今週で10月も終わります。猛暑から秋を通り越して、いきなり冬の気配を感じるようになりました。これではアパレル業界は目論見が狂い、秋物が売れず在庫として残るのではと気になります。今や「天高く馬肥ゆる」日本の秋はどこかへ行ってしまい、代わりに「熊が出没する秋」になってしまいました。熊は以前は、米国がオリジンの童謡「森のくまさん」の歌詞のように、「怖いけど優しい動物」というイメージでしたが、いつの間にか凶暴性の強い獣(けもの)に変わりました。背景には地球環境の変化によるエサ(どんぐり等)不足が指摘されます。熊も今の食料不足では安心して冬眠も出来ないようです。結局その元凶は人間の仕業に行き着きます。
一方、国の食料事情も農林水産省の発表によると、2024年度におけるカロリーベースの食料自給率は前年度横ばいの38%にとどまっています。2030年度までに45%への引き上げを目指す政府目標とは依然として開きがあります。昨年は国内でコメ不足が起き「令和の米騒動」とも報じられました。価格も前年同月比約2倍に高騰する場面もありました。それでも農水省は価格安定を優先し生産調整を維持します。生産を増やし国内で余剰が生じた場合は輸出に向ける努力をすべきでしょう。
■■最近想ったこと・注目したこと:
■高市内閣発足:
石破前首相が9月7日自民党総裁を辞任したことにより、5人による総裁選が行われ、10月4日高市早苗氏が第29代総裁に選出されました。それを待っていたかのように、過去26年間、自民党と連立を組んでいた公明党が離脱。その後は国会で首班指名を巡って混沌とした政局に陥りました。結局、維新(衆議院35票)が自民(同196票)との連立(閣外協力)に踏み切ったことにより、他の少数賛成票(6票)を加え237票と過半数(233票)超えを確保しました。そして10月21日、ようやく高市早苗氏が第104代内閣総理大臣に指名されました。その後、マスコミの世論調査では、高市首相に対する支持率(70%前後)は概ね高く出ています。特に若年層(18~39歳)の支持率上昇(15%→80%)が目立ちます、また、外交面では今月26~28日にマレーシアでASEAN関連会議、そして30日~11月1日、韓国・慶州でAPEC経済首脳会議といった国際会議が続く中、トランプ大統領が一連のアジアツアーの合間を縫って、27~29日、我が国を訪れました。同大統領は30日に韓国・釜山で習近平・中国国家主席とも会談しました。こういった機会を通じ高市首相が短期日に、米中を始め主だった国々の首脳との顔合わせを一挙に実現出来たことは、発足早々の高市政権にとって極めてラッキーでした。因みにトランプ大統領は高市氏を、相性がよかった故・安倍元首相の思想・信条を引き継ぐ愛弟子と見ており、これが初対面での好印象となったようです。

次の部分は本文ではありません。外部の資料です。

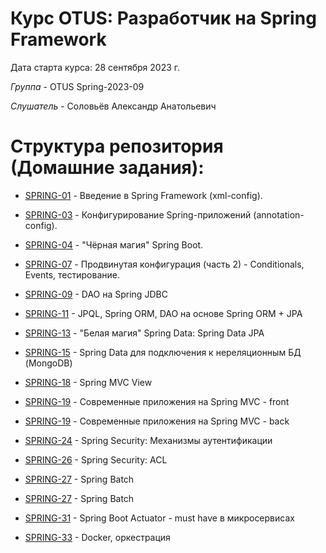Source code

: # Курс OTUS: Разработчик на Spring Framework
Дата старта курса: 28 сентября 2023 г.

*Группа* - OTUS Spring-2023-09

*Слушатель* - Соловьёв Александр Анатольевич

# Структура репозитория (Домашние задания):
- [SPRING-01](https://github.com/void2ptr/2023-09-otus-spring-Soloviev/tree/main/SPRING-01.survey.spring-config.xml) - Введение в Spring Framework (xml-config).
- [SPRING-03](https://github.com/void2ptr/2023-09-otus-spring-Soloviev/tree/main/SPRING-03.survey.spring-config.JPA-anotation) - Конфигурирование Spring-приложений (annotation-config).
- [SPRING-04](https://github.com/void2ptr/2023-09-otus-spring-Soloviev/tree/main/SPRING-04.survey.spring-shell) - "Чёрная магия" Spring Boot.
- [SPRING-07](https://github.com/void2ptr/2023-09-otus-spring-Soloviev/tree/main/SPRING-07.survey.spring-boot) - Продвинутая конфигурация (часть 2) - Conditionals, Events, тестирование.
- [SPRING-09](https://github.com/void2ptr/2023-09-otus-spring-Soloviev/tree/main/SPRING-09.survey.spring-boot-starter-jdbc) - DAO на Spring JDBC
- [SPRING-11](https://github.com/void2ptr/2023-09-otus-spring-Soloviev/tree/main/SPRING-11.books.ORM-JPA) - JPQL, Spring ORM, DAO на основе Spring ORM + JPA
- [SPRING-13](https://github.com/void2ptr/2023-09-otus-spring-Soloviev/tree/main/SPRING-13.book.data-SPA) - "Белая магия" Spring Data: Spring Data JPA
- [SPRING-15](https://github.com/void2ptr/2023-09-otus-spring-Soloviev/tree/main/SPRING-15.books.MongoDB) - Spring Data для подключения к нереляционным БД (MongoDB)
- [SPRING-18](https://github.com/void2ptr/2023-09-otus-spring-Soloviev/tree/main/SPRING-18.books.Spring-MVC-View) - Spring MVC View
- [SPRING-19](https://github.com/void2ptr/2023-09-otus-spring-Soloviev/tree/main/SPRING-19.books.SPA-ANGULAR) - Современные приложения на Spring MVC - front
- [SPRING-19](https://github.com/void2ptr/2023-09-otus-spring-Soloviev/tree/main/SPRING-19.books.SPA-BACK) - Современные приложения на Spring MVC - back


- [SPRING-24](https://github.com/void2ptr/2023-09-otus-spring-Soloviev/tree/main/SPRING-24.security.Form-based) - Spring Security: Механизмы аутентификации
- [SPRING-26](https://github.com/void2ptr/2023-09-otus-spring-Soloviev/tree/main/SPRING-26.books.security.ACL) - Spring Security: ACL
- [SPRING-27](https://github.com/void2ptr/2023-09-otus-spring-Soloviev/tree/main/SPRING-27.Spring-Batch) - Spring Batch
- [SPRING-27](https://github.com/void2ptr/2023-09-otus-spring-Soloviev/tree/main/SPRING-27.Spring-Batch.table) - Spring Batch

- [SPRING-31](https://github.com/void2ptr/2023-09-otus-spring-Soloviev/tree/main/SPRING-31.Spring-Boot-Actuator) - Spring Boot Actuator - must have в микросервисах
- [SPRING-33](https://github.com/void2ptr/2023-09-otus-spring-Soloviev/tree/main/SPRING-33.Docker) - Docker, оркестрация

なお、一般的に新しい首相が就任して数カ月(3~6ヵ月程度)は、政権のハネムーン時代といわれ、国民の期待感が高くマスコミの論調もやや好意的とされています。しかし高市首相の先行きは決して平坦ではありません。まず維新との連立は数合わせが優先したことから、政策協調の具体化に際して自民党内をまとめ切れるのかどうか。また、今のところ高市首相は靖国参拝やリフレ政策といった独自色を封印していますが、それぞれ実行を強く求めるグループからの突き上げも出てきます。野党からは政治資金規正法への攻勢も強まります。また閣僚に対するマスコミの身体検査(スキャンダル探し)も本格化します。いつ解散・総選挙に踏み切るかの決断も迫られます。こういった数々の問題を乗り越え、我が国の国力向上を目指してほしいものです。
■日本人科学者2人にノーベル賞受賞に関連して:
2025年のノーベル賞の受賞者に大阪大学・坂口志文特任教授と京都大学・北川進特別教授が選ばれました。自然科学3賞の日本出身の受賞者は2000年以降だけで22人にのぼり、米国に次ぐ数です。1949年に湯川秀樹氏(物理学賞) が日本人として初めて受賞して以来、自然科学分野の受賞者は今回で27人ですが、ほとんどが2000年代以降です。
ただ、今後については心もとないという見方が広がっています。文部科学省の集計によると、研究活動の指標となる科学論文数で日本は1990年代後半には米国に次ぐ2位でした。ところが2025年時点では5位、そして各分野での引用回数が上位に入る「注目論文」では13位に後退しています。米中を中心に研究開発費を増やしているのに対し、我が国は横這いに止まっています。また、研究職は任期付きで不安定なポストが多く、キャリアに不安を抱く若手が多いとのことです。研究に専念できる環境を整備する必要があります。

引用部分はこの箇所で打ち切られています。